### Exercise
Lines that contain "elementos": how many are there in the listing below? Answer with a number and nothing more.

____ Supplied records

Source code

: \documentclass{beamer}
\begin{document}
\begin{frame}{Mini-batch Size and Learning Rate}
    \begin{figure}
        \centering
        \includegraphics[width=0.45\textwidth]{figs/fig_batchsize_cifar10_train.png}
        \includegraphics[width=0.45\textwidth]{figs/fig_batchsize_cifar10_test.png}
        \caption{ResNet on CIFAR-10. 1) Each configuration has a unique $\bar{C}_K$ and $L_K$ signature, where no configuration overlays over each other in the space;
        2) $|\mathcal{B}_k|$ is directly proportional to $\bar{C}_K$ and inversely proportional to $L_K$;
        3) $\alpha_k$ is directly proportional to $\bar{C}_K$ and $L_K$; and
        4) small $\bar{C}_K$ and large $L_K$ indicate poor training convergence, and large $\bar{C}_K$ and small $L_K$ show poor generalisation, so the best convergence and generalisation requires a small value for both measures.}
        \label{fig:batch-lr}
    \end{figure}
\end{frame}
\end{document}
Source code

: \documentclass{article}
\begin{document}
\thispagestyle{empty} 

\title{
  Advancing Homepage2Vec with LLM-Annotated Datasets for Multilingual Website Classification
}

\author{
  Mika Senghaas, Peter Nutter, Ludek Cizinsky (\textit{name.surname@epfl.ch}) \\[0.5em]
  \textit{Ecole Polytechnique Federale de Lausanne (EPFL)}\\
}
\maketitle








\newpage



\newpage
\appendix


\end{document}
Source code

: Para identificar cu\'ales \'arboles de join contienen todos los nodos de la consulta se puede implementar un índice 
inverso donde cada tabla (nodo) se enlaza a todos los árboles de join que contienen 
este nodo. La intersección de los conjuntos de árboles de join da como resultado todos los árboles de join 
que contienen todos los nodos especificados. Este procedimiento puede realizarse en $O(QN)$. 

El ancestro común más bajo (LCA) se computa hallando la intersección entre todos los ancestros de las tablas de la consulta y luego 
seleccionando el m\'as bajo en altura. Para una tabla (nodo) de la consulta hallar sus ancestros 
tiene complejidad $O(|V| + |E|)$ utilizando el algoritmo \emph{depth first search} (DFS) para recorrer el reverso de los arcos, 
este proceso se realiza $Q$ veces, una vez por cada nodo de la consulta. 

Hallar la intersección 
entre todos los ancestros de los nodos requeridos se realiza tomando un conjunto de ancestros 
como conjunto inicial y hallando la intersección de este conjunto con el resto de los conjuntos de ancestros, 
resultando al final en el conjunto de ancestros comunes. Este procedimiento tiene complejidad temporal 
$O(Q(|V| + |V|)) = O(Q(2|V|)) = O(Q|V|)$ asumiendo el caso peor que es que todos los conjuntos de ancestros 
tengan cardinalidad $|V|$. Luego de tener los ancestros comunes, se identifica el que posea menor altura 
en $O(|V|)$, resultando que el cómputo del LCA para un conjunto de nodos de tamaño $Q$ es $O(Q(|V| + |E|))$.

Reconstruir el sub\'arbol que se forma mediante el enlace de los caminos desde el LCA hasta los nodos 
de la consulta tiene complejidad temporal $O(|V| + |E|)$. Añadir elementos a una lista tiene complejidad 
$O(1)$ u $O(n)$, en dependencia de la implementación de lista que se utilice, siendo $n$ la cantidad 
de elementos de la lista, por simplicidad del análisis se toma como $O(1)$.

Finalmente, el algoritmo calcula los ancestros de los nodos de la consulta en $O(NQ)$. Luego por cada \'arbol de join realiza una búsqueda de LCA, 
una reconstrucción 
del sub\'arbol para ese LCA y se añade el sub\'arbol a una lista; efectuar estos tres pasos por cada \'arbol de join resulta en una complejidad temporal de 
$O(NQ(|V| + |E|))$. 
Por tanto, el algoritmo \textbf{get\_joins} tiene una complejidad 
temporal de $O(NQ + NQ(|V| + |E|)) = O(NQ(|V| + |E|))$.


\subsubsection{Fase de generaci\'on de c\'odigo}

________

### Solution below
2